A trade union has been accused of attempting to “stitch up” the process in an attempt to get its preferred candidate in place.
The seat is regarded as a Labour stronghold, but 12 months ago was in the headlines when sitting MP Eric Joyce appeared in court to admit assaulting four people in a House of Commons bar.
He subsequently resigned from the party, leaving the way open for a new candidate to be selected to fight the 2015 General Election.
Members of the Constituency Labour Party (CLP) received a communication last week on whether an all-woman shortlist (AWS) should be used for the safe seat.
The survey is being paid for by Unite, a union backing Karie Murphy for selection.
Ms Murphy is the office manager for Labour MP Tom Watson.
It is understood that Unite has also recruited over 100 members to the CLP.
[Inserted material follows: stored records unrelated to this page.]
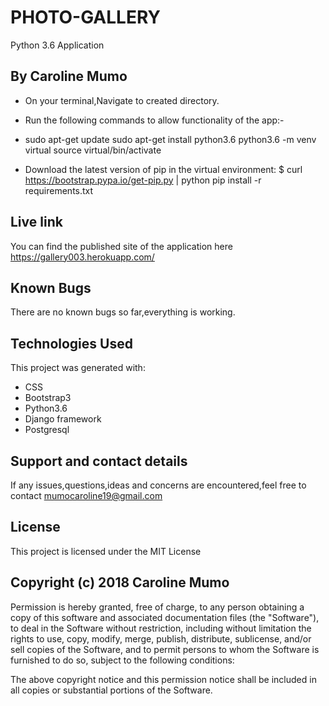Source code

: # PHOTO-GALLERY
Python 3.6 Application

## By Caroline Mumo

<!-- ## Description of the application
An instagram clone application where you post pictures and other users can like amd comment on a picture

## Project setup instructions
You can install this app by cloning the repository from this link https://github.com/carolmbithe/Gallery.git</br  > -->
* On your terminal,Navigate to created directory.</br  >
* Run the following commands to allow functionality of the app:-</br  >
* sudo apt-get update sudo apt-get install python3.6 python3.6 -m venv virtual source virtual/bin/activate</br  >

* Download the latest version of pip in the virtual environment: $ curl https://bootstrap.pypa.io/get-pip.py | python pip install -r requirements.txt</br  >

## Live link
You can find the published site of the application here https://gallery003.herokuapp.com/

## Known Bugs
There are no known bugs so far,everything is working.


## Technologies Used
This project was generated with:
* CSS</br  >
* Bootstrap3</br  >
* Python3.6</br  >
* Django framework</br  >
* Postgresql</br  >



## Support and contact details
 If any issues,questions,ideas and concerns are encountered,feel free to contact mumocaroline19@gmail.com

## License
This project is licensed under the MIT License

## Copyright (c) 2018 Caroline Mumo
Permission is hereby granted, free of charge, to any person obtaining a copy
of this software and associated documentation files (the "Software"), to deal
in the Software without restriction, including without limitation the rights
to use, copy, modify, merge, publish, distribute, sublicense, and/or sell
copies of the Software, and to permit persons to whom the Software is
furnished to do so, subject to the following conditions:

The above copyright notice and this permission notice shall be included in
all copies or substantial portions of the Software.
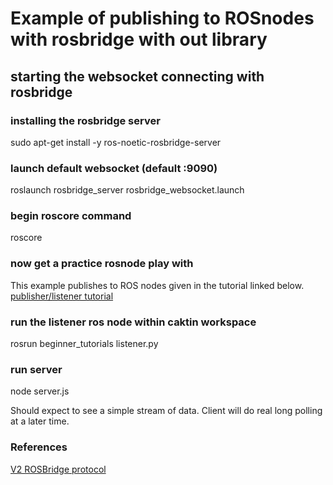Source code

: # Example of publishing to ROSnodes with rosbridge with out library


## starting the websocket connecting with rosbridge

### installing the rosbridge server

sudo apt-get install -y ros-noetic-rosbridge-server

### launch default websocket (default :9090)

roslaunch rosbridge_server rosbridge_websocket.launch

### begin roscore command

roscore

### now get a practice rosnode play with

This example publishes to ROS nodes given in the tutorial linked below.
[publisher/listener tutorial](http://wiki.ros.org/ROS/Tutorials/WritingPublisherSubscriber%28python%29)

### run the listener ros node within caktin workspace

rosrun beginner_tutorials listener.py

### run server

node server.js

Should expect to see a simple stream of data. Client will do real long polling at a later time.

### References

[V2 ROSBridge protocol](http://wiki.ros.org/ROS/Tutorials/WritingPublisherSubscriber%28python%29)


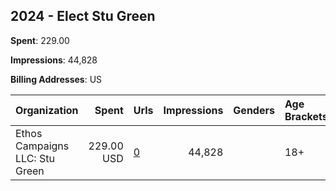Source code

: ## 2024 - Elect Stu Green 
**Spent**: 229.00

**Impressions**: 44,828

**Billing Addresses**: US

|Organization|Spent|Urls|Impressions|Genders|Age Brackets|Country Codes|
|:---|---:|:---|---:|:---|:---|:---|
|Ethos Campaigns LLC: Stu Green|229.00 USD|[0](https://www.snap.com/political-ads/asset/4f66902977f8d1a6ac4b109329e84e7f3a8b72360c984eab7e803ab78bee7042?mediaType=mp4)|44,828||18+|united states|
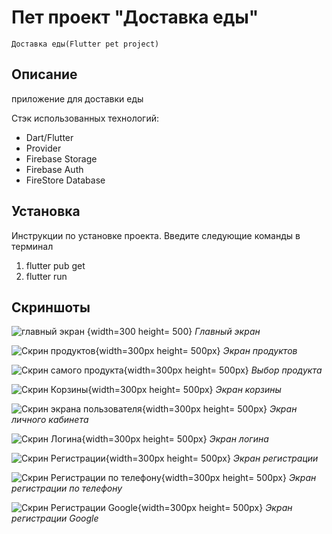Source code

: # Пет проект "Доставка еды"
	Доставка еды(Flutter pet project)


## Описание
 приложение для доставки еды 

Стэк использованных технологий:
- Dart/Flutter
- Provider
- Firebase Storage
- Firebase Auth
- FireStore Database


## Установка
 Инструкции по установке проекта. Введите следующие команды в терминал
 1. flutter pub get
 2. flutter run
 

## Скриншоты

![главный экран](https://github.com/bobyzzy/delivery_app/blob/main/screenshots/main-screen.png)
{width=300 height= 500} _Главный экран_

![Скрин продуктов](https://github.com/bobyzzy/delivery_app/blob/main/screenshots/food-gridview.png){width=300px height= 500px}
_Экран продуктов_

![Скрин самого продукта](https://github.com/bobyzzy/delivery_app/blob/main/screenshots/food-card.png){width=300px height= 500px}
_Выбор продукта_

![Скрин Корзины](https://github.com/bobyzzy/delivery_app/blob/main/screenshots/basket-screen.png){width=300px height= 500px}
_Экран корзины_

![Скрин экрана пользователя](https://github.com/bobyzzy/delivery_app/blob/main/screenshots/empty-user-screen.png){width=300px height= 500px}
_Экран личного кабинета_

![Скрин Логина](https://github.com/bobyzzy/delivery_app/blob/main/screenshots/log-in-screen.png){width=300px height= 500px}
_Экран логина_

![Скрин Регистрации](https://github.com/bobyzzy/delivery_app/blob/main/screenshots/sign-up-screen.png){width=300px height= 500px}
_Экран регистрации_

![Скрин Регистрации по телефону](https://github.com/bobyzzy/delivery_app/blob/main/screenshots/log-in-with-phone.png){width=300px height= 500px}
_Экран регистрации по телефону_


![Скрин Регистрации Google](https://github.com/bobyzzy/delivery_app/blob/main/screenshots/log-in-with-google.png){width=300px height= 500px}
_Экран регистрации Google_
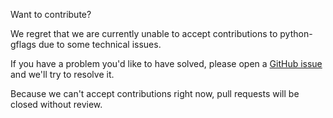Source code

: Want to contribute?

We regret that we are currently unable to accept contributions to python-gflags
due to some technical issues.

If you have a problem you'd like to have solved, please open a
[GitHub issue](https://github.com/google/python-gflags/issues) and we'll try to
resolve it.

Because we can't accept contributions right now, pull requests will be closed
without review.
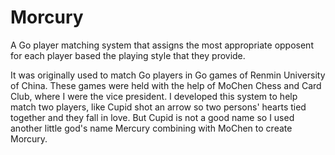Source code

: # Morcury
A Go player matching system that assigns the most appropriate opposent for each player based the playing style that they provide. 

It was originally used to match Go players in Go games of Renmin University of China. These games were held with the help of MoChen Chess and Card Club, where I were the vice president. I developed this system to help match two players, like Cupid shot an arrow so two persons' hearts tied together and they fall in love. But Cupid is not a good name so I used another little god's name Mercury combining with MoChen to create Morcury. 
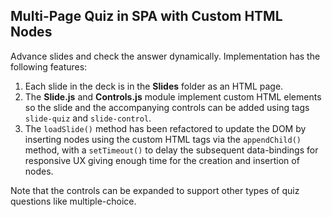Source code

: ## Multi-Page Quiz in SPA with Custom HTML Nodes

Advance slides and check the answer dynamically. Implementation has the following features:
1. Each slide in the deck is in the **Slides** folder as an HTML page.
2. The **Slide.js** and **Controls.js** module implement custom HTML elements so the slide and the accompanying controls can be added using tags `slide-quiz` and `slide-control`.
3. The `loadSlide()` method has been refactored to update the DOM by inserting nodes using the custom HTML tags via the `appendChild()` method, with a `setTimeout()` to delay the subsequent data-bindings for responsive UX giving enough time for the creation and insertion of nodes.
 
Note that the controls can be expanded to support other types of quiz questions like multiple-choice.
Other contenders who have already thrown their hat into ring for the selection contest are Councillor Linda Gow, a former leader of Falkirk Council, and Gregor Poynton, the UK political director at communications firm Blue State Digital. He is from Falkirk and last July married West Dunbartonshire Labour MP Gemma Doyle.
The survey sent out asks: “Do you agree that Falkirk would benefit from an ‘All Woman Shortlist’ for the Westminster selection?”
A supplied freepost envelope is addressed to Unite’s London headquarters, and Stephen Deans, who is chairman of the Falkirk West CLP and chairman of Unite in Scotland.
One Labour insider said: “This is of great concern to members and is seen as an attempt to manipulate the process. It very much looks like a stitch up.”
Mrs Gow and Mr Poynton have now taken the unusual step of jointly writing to local members about the issue.
Their letter states: “We strongly believe all Falkirk members regardless of gender should have the opportunity to put themselves forward for selection.
“To have an AWS here after the past problems of the CLP is the wrong decision, at the wrong time.”
Yesterday (Wednesday), Mrs Gow said: “I have put my name forward to stand for the vacancy to make people aware I am interested. There are three candidates at the moment but more could come forward.
“After Dennis Canavan and the fallout that brought, then the difficulties with Eric Joyce, it is important the person selected to stand for MP unites the constituency.
“An open selection would ensure there is no resentment and allow everyone to get behind the candidate.”
Mr Deans has publicly confirmed his union had paid for the survey and said the results would be forwarded to the Scottish Labour Party.
A decision on whether an all woman shortlist will be used in Falkirk and other seats is expected to be made later this month.
A spokesman for the party said it was for Falkirk members to select their candidate.
He added that the decision on whether to have an all woman shortlist would be made by the party’s national executive committee but local members’ views would be considered.